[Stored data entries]
....
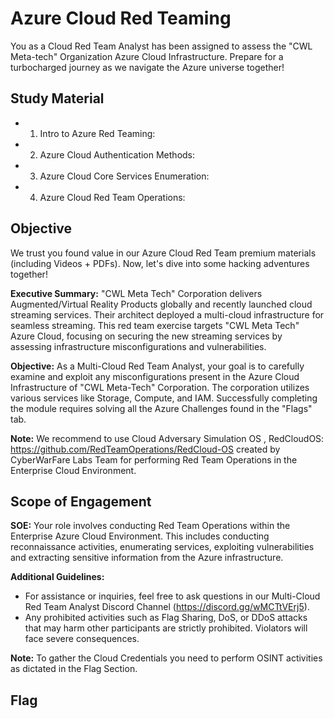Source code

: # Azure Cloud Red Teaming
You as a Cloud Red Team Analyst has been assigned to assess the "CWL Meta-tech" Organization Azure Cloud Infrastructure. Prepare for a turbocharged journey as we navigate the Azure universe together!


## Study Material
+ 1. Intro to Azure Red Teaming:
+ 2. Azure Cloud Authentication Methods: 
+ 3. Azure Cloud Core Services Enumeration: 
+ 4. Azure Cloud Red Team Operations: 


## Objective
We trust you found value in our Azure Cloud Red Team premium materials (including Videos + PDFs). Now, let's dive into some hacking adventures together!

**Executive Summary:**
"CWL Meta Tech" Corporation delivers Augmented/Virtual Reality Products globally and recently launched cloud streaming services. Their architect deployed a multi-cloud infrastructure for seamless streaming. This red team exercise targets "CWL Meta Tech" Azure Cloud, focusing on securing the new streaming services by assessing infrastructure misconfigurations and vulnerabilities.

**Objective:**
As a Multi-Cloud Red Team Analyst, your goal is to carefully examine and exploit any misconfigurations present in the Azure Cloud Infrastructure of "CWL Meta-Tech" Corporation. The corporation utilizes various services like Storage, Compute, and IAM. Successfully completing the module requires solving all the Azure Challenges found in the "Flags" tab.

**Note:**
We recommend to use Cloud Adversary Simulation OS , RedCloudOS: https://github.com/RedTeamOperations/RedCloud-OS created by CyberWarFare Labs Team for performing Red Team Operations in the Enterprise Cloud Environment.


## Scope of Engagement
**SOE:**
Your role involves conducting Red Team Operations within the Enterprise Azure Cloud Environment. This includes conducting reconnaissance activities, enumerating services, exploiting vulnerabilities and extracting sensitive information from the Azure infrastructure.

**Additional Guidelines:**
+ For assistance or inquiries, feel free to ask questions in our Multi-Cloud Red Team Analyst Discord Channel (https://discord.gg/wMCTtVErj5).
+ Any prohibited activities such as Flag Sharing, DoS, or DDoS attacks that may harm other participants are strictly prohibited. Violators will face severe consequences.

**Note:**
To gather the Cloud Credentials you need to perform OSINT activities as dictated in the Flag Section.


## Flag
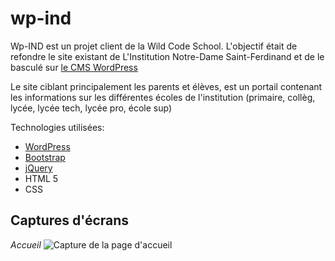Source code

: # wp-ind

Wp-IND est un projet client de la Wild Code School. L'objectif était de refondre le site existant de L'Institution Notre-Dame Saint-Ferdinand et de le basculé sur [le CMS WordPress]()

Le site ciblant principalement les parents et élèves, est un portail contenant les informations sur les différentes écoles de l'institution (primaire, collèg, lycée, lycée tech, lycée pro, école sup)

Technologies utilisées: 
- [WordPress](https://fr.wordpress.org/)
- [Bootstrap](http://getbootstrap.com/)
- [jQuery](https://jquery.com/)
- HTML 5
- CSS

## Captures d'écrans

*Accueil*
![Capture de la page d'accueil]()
....
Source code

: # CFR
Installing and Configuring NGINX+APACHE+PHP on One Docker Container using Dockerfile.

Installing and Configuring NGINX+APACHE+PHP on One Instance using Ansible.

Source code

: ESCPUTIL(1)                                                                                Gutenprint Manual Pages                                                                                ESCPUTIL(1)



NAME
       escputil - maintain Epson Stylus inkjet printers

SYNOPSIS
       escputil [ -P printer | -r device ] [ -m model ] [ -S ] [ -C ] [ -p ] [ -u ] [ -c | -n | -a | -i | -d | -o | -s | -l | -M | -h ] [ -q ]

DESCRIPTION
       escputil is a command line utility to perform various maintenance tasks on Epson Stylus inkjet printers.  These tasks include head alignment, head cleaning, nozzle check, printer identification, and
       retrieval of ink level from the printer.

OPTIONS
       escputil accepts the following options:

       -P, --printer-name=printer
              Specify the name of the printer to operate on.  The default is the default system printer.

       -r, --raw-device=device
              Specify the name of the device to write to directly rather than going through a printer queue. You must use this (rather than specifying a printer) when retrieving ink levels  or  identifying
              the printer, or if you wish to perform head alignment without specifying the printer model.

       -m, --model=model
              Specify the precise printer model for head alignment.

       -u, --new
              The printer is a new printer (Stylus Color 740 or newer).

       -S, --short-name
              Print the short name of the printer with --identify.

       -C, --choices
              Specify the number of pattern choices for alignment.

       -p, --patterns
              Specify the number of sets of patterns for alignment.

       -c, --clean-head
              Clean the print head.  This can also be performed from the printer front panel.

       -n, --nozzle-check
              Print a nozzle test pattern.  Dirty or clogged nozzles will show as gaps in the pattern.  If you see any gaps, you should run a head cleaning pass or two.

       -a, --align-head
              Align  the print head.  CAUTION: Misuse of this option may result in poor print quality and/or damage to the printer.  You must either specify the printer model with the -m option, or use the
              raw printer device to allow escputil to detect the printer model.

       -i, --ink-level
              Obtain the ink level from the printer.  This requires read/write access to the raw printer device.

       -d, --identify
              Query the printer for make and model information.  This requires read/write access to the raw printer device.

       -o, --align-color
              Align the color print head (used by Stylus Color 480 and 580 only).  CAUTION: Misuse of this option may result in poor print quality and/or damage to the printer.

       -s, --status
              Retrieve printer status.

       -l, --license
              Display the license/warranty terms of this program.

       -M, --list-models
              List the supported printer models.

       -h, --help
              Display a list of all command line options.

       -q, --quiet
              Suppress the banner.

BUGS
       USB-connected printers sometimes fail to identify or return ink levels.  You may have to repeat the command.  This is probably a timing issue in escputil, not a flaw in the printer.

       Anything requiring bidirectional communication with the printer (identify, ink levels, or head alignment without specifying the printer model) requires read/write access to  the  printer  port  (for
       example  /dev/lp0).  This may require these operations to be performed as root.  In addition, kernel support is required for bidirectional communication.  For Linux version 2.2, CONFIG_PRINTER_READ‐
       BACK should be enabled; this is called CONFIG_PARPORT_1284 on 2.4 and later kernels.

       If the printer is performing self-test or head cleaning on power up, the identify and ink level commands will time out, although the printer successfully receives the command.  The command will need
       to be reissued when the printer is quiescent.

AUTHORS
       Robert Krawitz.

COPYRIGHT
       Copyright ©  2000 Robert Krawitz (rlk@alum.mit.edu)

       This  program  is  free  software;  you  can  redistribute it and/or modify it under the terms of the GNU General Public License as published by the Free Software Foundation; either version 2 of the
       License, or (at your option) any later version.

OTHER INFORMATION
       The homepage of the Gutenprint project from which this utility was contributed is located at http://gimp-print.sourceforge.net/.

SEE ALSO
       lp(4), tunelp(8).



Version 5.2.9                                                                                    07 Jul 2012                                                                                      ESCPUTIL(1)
....
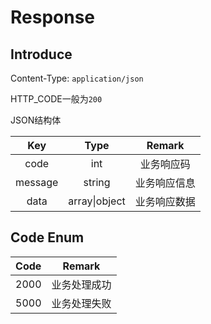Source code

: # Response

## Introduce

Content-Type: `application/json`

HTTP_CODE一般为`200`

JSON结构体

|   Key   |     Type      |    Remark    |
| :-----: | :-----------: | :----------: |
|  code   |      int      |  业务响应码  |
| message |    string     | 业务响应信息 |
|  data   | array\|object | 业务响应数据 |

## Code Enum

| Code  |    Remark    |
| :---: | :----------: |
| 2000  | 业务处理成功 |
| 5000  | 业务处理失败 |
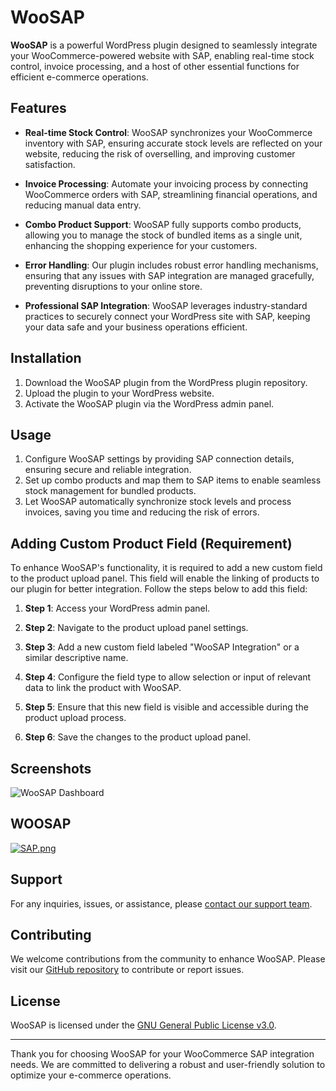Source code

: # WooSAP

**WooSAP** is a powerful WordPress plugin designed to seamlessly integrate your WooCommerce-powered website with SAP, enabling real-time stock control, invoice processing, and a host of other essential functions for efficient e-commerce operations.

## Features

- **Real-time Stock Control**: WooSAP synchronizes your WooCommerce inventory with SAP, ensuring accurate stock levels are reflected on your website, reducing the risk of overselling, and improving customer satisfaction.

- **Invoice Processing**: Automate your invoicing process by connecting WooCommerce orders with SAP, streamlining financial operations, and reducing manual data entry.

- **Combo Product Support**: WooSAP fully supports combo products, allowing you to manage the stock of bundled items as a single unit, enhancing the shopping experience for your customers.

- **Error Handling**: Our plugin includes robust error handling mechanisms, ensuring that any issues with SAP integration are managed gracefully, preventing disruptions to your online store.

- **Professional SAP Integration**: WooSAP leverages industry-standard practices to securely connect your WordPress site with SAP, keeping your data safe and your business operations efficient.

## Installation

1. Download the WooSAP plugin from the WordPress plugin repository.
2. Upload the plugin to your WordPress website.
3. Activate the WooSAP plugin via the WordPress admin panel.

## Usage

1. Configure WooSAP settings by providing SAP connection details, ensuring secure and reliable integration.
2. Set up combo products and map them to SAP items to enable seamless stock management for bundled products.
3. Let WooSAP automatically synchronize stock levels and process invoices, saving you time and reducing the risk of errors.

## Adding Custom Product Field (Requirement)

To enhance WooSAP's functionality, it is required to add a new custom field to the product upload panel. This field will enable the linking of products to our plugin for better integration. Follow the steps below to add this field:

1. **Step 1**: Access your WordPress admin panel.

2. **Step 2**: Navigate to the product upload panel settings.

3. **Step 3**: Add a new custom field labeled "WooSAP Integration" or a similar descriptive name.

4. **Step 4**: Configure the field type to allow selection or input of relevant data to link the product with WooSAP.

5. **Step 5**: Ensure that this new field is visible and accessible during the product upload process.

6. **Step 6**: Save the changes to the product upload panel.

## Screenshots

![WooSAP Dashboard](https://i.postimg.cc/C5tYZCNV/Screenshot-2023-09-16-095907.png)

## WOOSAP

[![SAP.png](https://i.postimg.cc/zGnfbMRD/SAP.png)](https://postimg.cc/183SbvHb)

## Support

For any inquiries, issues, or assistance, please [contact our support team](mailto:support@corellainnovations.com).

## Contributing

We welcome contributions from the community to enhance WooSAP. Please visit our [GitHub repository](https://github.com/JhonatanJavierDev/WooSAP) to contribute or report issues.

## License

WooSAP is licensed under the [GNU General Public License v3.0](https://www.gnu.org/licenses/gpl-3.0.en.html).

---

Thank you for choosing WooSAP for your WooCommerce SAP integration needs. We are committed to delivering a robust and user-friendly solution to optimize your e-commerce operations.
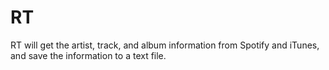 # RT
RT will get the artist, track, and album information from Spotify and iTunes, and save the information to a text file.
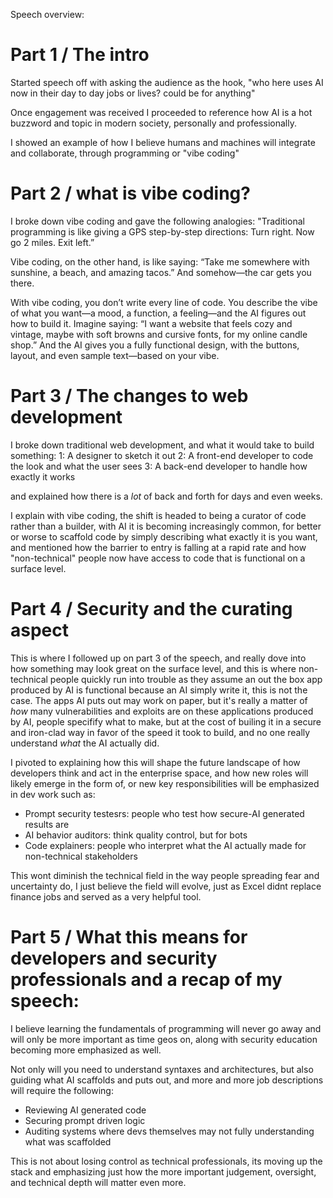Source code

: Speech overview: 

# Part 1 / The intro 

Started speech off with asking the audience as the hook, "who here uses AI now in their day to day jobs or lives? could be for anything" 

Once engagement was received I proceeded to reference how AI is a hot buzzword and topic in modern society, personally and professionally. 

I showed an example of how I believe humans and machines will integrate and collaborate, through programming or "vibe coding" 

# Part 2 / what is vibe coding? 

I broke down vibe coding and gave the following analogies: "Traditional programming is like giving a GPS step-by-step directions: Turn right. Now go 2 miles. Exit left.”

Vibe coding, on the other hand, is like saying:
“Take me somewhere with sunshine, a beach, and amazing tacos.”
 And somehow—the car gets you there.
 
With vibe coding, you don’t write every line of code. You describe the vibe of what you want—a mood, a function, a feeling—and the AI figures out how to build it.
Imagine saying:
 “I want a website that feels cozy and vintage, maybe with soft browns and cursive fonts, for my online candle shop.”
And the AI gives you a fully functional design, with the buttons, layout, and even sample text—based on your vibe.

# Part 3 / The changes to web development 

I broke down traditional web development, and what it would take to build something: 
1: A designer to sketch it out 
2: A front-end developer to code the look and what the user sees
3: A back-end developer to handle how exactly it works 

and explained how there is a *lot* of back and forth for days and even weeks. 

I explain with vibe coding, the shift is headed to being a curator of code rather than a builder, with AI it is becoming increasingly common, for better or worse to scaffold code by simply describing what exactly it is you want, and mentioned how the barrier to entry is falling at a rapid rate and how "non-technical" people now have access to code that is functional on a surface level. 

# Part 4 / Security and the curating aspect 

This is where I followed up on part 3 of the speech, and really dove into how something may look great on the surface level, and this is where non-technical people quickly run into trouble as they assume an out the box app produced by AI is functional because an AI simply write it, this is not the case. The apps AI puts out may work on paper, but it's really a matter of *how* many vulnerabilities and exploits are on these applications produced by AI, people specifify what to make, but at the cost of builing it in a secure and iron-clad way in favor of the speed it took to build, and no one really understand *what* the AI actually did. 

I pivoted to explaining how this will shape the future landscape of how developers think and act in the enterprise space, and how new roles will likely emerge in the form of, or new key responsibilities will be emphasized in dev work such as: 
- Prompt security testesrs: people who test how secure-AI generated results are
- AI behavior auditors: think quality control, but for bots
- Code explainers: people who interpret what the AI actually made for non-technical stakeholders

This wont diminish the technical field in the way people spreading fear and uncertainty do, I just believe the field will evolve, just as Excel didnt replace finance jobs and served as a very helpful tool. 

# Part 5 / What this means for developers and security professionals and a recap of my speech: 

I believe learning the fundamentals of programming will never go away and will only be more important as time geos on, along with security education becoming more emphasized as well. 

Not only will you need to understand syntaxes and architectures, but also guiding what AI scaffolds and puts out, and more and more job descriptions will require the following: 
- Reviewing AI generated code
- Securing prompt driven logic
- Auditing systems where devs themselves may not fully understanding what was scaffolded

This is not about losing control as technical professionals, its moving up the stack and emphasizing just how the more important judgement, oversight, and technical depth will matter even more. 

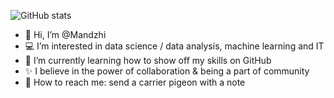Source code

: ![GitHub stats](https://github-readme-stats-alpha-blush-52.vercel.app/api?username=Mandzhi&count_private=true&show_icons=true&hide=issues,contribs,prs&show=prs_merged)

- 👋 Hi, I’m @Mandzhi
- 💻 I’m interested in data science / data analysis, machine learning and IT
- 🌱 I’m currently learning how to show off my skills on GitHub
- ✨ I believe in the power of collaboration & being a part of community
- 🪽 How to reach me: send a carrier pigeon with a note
....
EXERCISE AIM: Transcribe, exactly and without additions, the lines of the records above, beginning with the line that contains "The homepage of" and ending with the line that contains "07 Jul 2012", both included.

COMPLETED TASK:
       The homepage of the Gutenprint project from which this utility was contributed is located at http://gimp-print.sourceforge.net/.

SEE ALSO
       lp(4), tunelp(8).



Version 5.2.9                                                                                    07 Jul 2012                                                                                      ESCPUTIL(1)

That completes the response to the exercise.